The editorial in the latest issue of Organiser on the fuel price hike has already made headlines. Entitled “Protest, but honestly” it slams the UPA government’s decision to hike petrol and diesel prices for the seventh time in two years.
Referring to Murli Deora’s statement that state governments were levying high sales tax on fuel, it notes that “this is the first instance that the government has officially admitted that the central and state taxes add to the actual cost of fuel”.
But the significance of the editorial lies in its comments against the protests launched by the Left and the BJP. Attacking the Left for not reducing taxes in West Bengal and Kerala, it says, “the BJP can make a beginning instead of protesting on the streets by stopping the wheels and adding to the public misery. The party can walk the talk by asking its state government to reduce state levies on fuel and show the way”.
That has not stopped the BJP top brass from leading the protests, nor impelled BJP-run governments to follow Big Brother’s advice—not as yet anyway.
Flaying “Fanaa”
Gujarat may have banned Aamir Khan-starrer “Fanaa” because the actor’s stance on the rehabilitation of the Narmada Dam oustees was seen as anti-Gujarat, but Organiser provides another reason to justify Modi’s move.
A front page article, doubling as a film review, claims that the “the protagonist in the movie, Aamir Khan, unapologetically defends jehadi terrorism”.
It goes on to describe the several “fatuous events and scenes” in the film and insists that the “the idea behind the movie is evidently insidious, trying to make a case for Kashmir’s ‘freedom struggle’ “. Despite the film’s clear anti-terrorist ending, the Organiser article concludes: “One wonders why the BJP did not seek banning “Fanaa” all over the country when the theme was unambiguously anti-national?”
Private sector quotas
The Organiser’s standpoint against reservations for OBCs in higher education has been evident through its choice of articles over the last few weeks. In this issue too, writer B C Dutta attacks the UPA government for seeking to destroy “the last bastion of merit in the country” through OBC quotas in IITs and IIMs. Anticipating the imposition of quotas in the private sector, he says such “extended reservation not only threatens to stifle growth, but also violates the Fundamental Right of citizens to pursue any occupation, trade or business as ensured by Article 19(g) of the Constitution”.
Under the quota system, the private sector will be compelled to recruit workers without the requisite skills and efficiency. As a result, businesses will lose their competitive edge and “India’s exports would decline, depressing our economic strength and eventual destabilisation of India’s economy,” the article predicts.
Home truths about Mahajan
The Organiser has refrained from making any direct comment on the Mahajan family saga so far.
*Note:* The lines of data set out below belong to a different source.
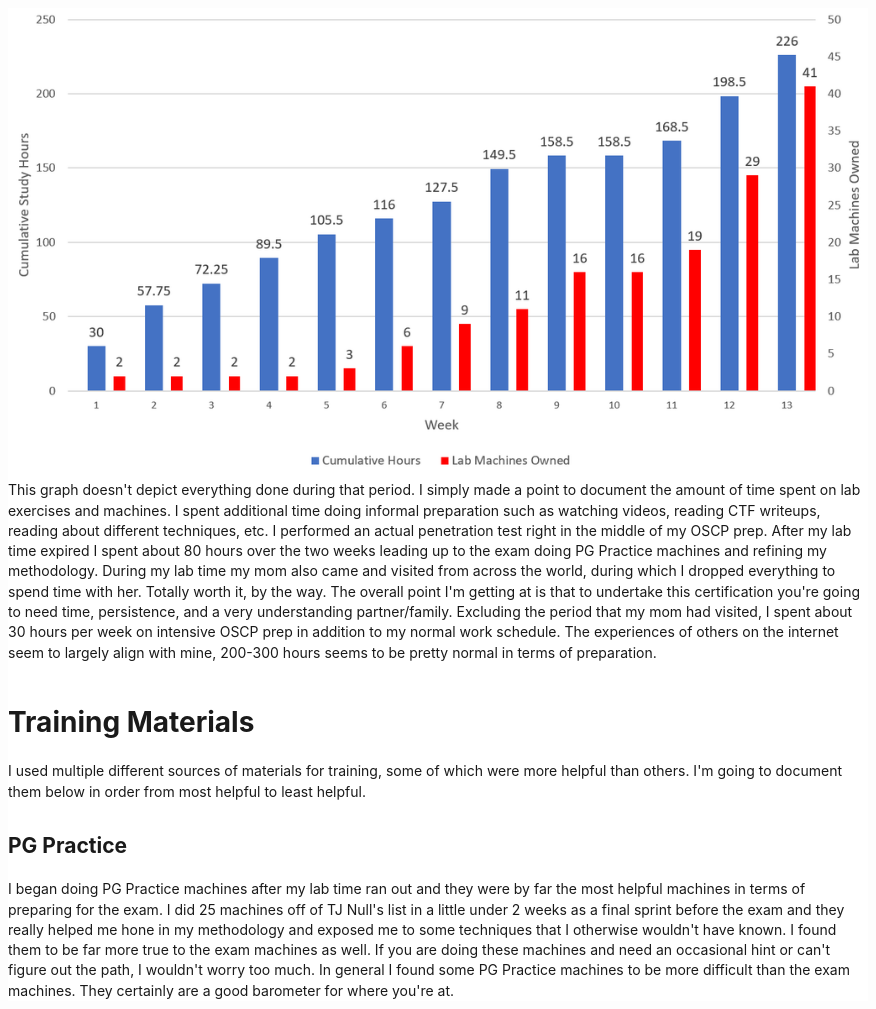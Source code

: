 ![Hours spent on PWK material and labs as well as number of machines owned, mapped over time](hours-and-lab-machines.png)
This graph doesn't depict everything done during that period. I simply made a point to document the amount of time spent on lab exercises and machines. I spent additional time doing informal preparation such as watching videos, reading CTF writeups, reading about different techniques, etc. I performed an actual penetration test right in the middle of my OSCP prep. After my lab time expired I spent about 80 hours over the two weeks leading up to the exam doing PG Practice machines and refining my methodology. During my lab time my mom also came and visited from across the world, during which I dropped everything to spend time with her. Totally worth it, by the way. The overall point I'm getting at is that to undertake this certification you're going to need time, persistence, and a very understanding partner/family. Excluding the period that my mom had visited, I spent about 30 hours per week on intensive OSCP prep in addition to my normal work schedule. The experiences of others on the internet seem to largely align with mine, 200-300 hours seems to be pretty normal in terms of preparation. 
# Training Materials
I used multiple different sources of materials for training, some of which were more helpful than others. I'm going to document them below in order from most helpful to least helpful.
## PG Practice
I began doing PG Practice machines after my lab time ran out and they were by far the most helpful machines in terms of preparing for the exam. I did 25 machines off of TJ Null's list in a little under 2 weeks as a final sprint before the exam and they really helped me hone in my methodology and exposed me to some techniques that I otherwise wouldn't have known. I found them to be far more true to the exam machines as well. If you are doing these machines and need an occasional hint or can't figure out the path, I wouldn't worry too much. In general I found some PG Practice machines to be more difficult than the exam machines. They certainly are a good barometer for where you're at.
But the Parivar’s viewpoint can be gauged from its decision to reprint columnist Swapan Dasgupta’s scathing attack against the BJP’s “deification of Mahajan” that appeared in a newspaper last week in the wake of the Rahul Mahajan episode.
Commenting on the eulogies to Pramod Mahajan after his tragic death, Dasgupta wrote: “That Pramod was a dynamic functionary, adept at networking and improvisation, was never in doubt. Every political party needs someone like him. Yet, it is a commentary on the intellectual bankruptcy that has afflicted the party that qualities of expediency, sometimes verging on skulduggery, were elevated into godly virtue. There were a lot of things about Mahajan and his political style that were morally and ethically suspect—and these were known to the party and RSS leadership. In deifying everything about the man, the party leadership wilfully put a seal of approval on everything Mahajan epitomised.”
The deification of Mahajan, Dasgupta added, was not “an act of innocent simple-mindedness” but was “symptomatic of a larger rot that is destroying the BJP”. By reprinting his column in full, the Organiser makes it clear that it subscribes to that view.